Start of Block
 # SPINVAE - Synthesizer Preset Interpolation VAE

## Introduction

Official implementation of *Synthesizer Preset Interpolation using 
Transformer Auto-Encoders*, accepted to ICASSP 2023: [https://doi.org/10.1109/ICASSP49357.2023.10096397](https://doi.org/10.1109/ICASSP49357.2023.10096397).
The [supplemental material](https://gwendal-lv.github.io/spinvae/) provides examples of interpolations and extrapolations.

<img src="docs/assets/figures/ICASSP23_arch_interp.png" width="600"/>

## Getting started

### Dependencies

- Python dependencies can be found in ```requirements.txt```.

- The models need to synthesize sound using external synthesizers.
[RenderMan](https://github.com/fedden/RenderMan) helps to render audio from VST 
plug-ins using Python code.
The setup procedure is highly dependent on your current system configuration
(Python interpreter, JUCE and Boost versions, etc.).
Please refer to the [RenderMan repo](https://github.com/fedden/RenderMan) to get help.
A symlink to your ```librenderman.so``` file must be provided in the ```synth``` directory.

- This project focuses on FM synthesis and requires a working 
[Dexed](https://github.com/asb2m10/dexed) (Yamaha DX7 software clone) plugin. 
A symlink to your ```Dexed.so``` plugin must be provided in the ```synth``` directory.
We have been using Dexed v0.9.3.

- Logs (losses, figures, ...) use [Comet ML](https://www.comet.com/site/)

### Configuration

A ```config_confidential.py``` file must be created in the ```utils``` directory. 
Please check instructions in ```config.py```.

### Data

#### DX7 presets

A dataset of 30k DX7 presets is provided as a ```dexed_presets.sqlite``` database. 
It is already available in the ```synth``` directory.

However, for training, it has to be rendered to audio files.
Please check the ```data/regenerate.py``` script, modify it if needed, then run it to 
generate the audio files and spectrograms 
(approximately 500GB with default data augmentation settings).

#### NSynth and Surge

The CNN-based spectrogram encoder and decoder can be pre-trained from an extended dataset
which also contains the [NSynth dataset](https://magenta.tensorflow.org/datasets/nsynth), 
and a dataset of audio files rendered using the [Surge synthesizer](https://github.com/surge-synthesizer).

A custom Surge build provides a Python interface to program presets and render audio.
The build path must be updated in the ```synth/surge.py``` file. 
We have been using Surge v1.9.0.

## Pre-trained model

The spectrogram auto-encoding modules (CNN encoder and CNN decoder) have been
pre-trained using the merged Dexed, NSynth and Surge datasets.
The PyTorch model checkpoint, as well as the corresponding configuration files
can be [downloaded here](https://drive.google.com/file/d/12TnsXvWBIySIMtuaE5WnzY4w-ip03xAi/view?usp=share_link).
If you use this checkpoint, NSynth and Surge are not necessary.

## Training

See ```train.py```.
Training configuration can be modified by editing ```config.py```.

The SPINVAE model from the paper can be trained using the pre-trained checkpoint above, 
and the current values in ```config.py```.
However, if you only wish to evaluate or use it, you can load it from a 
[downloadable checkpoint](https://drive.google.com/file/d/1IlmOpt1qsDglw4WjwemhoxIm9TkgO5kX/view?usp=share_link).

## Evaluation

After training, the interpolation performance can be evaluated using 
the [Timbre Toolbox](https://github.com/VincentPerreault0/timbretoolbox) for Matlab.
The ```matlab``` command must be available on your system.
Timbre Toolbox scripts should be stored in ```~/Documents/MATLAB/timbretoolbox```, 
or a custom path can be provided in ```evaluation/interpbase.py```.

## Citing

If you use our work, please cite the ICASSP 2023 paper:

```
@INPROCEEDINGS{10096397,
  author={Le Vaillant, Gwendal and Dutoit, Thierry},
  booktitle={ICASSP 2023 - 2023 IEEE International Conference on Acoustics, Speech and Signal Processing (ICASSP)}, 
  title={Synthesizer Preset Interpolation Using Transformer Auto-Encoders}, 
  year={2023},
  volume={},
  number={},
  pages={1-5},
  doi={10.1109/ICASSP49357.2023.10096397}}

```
End of Block
## Action item
The records above must be transcribed in full, word for word.

## The completed task
 # SPINVAE - Synthesizer Preset Interpolation VAE

## Introduction

Official implementation of *Synthesizer Preset Interpolation using 
Transformer Auto-Encoders*, accepted to ICASSP 2023: [https://doi.org/10.1109/ICASSP49357.2023.10096397](https://doi.org/10.1109/ICASSP49357.2023.10096397).
The [supplemental material](https://gwendal-lv.github.io/spinvae/) provides examples of interpolations and extrapolations.

<img src="docs/assets/figures/ICASSP23_arch_interp.png" width="600"/>

## Getting started

### Dependencies

- Python dependencies can be found in ```requirements.txt```.

- The models need to synthesize sound using external synthesizers.
[RenderMan](https://github.com/fedden/RenderMan) helps to render audio from VST 
plug-ins using Python code.
The setup procedure is highly dependent on your current system configuration
(Python interpreter, JUCE and Boost versions, etc.).
Please refer to the [RenderMan repo](https://github.com/fedden/RenderMan) to get help.
A symlink to your ```librenderman.so``` file must be provided in the ```synth``` directory.

- This project focuses on FM synthesis and requires a working 
[Dexed](https://github.com/asb2m10/dexed) (Yamaha DX7 software clone) plugin. 
A symlink to your ```Dexed.so``` plugin must be provided in the ```synth``` directory.
We have been using Dexed v0.9.3.

- Logs (losses, figures, ...) use [Comet ML](https://www.comet.com/site/)

### Configuration

A ```config_confidential.py``` file must be created in the ```utils``` directory. 
Please check instructions in ```config.py```.

### Data

#### DX7 presets

A dataset of 30k DX7 presets is provided as a ```dexed_presets.sqlite``` database. 
It is already available in the ```synth``` directory.

However, for training, it has to be rendered to audio files.
Please check the ```data/regenerate.py``` script, modify it if needed, then run it to 
generate the audio files and spectrograms 
(approximately 500GB with default data augmentation settings).

#### NSynth and Surge

The CNN-based spectrogram encoder and decoder can be pre-trained from an extended dataset
which also contains the [NSynth dataset](https://magenta.tensorflow.org/datasets/nsynth), 
and a dataset of audio files rendered using the [Surge synthesizer](https://github.com/surge-synthesizer).

A custom Surge build provides a Python interface to program presets and render audio.
The build path must be updated in the ```synth/surge.py``` file. 
We have been using Surge v1.9.0.

## Pre-trained model

The spectrogram auto-encoding modules (CNN encoder and CNN decoder) have been
pre-trained using the merged Dexed, NSynth and Surge datasets.
The PyTorch model checkpoint, as well as the corresponding configuration files
can be [downloaded here](https://drive.google.com/file/d/12TnsXvWBIySIMtuaE5WnzY4w-ip03xAi/view?usp=share_link).
If you use this checkpoint, NSynth and Surge are not necessary.

## Training

See ```train.py```.
Training configuration can be modified by editing ```config.py```.

The SPINVAE model from the paper can be trained using the pre-trained checkpoint above, 
and the current values in ```config.py```.
However, if you only wish to evaluate or use it, you can load it from a 
[downloadable checkpoint](https://drive.google.com/file/d/1IlmOpt1qsDglw4WjwemhoxIm9TkgO5kX/view?usp=share_link).

## Evaluation

After training, the interpolation performance can be evaluated using 
the [Timbre Toolbox](https://github.com/VincentPerreault0/timbretoolbox) for Matlab.
The ```matlab``` command must be available on your system.
Timbre Toolbox scripts should be stored in ```~/Documents/MATLAB/timbretoolbox```, 
or a custom path can be provided in ```evaluation/interpbase.py```.

## Citing

If you use our work, please cite the ICASSP 2023 paper:

```
@INPROCEEDINGS{10096397,
  author={Le Vaillant, Gwendal and Dutoit, Thierry},
  booktitle={ICASSP 2023 - 2023 IEEE International Conference on Acoustics, Speech and Signal Processing (ICASSP)}, 
  title={Synthesizer Preset Interpolation Using Transformer Auto-Encoders}, 
  year={2023},
  volume={},
  number={},
  pages={1-5},
  doi={10.1109/ICASSP49357.2023.10096397}}

```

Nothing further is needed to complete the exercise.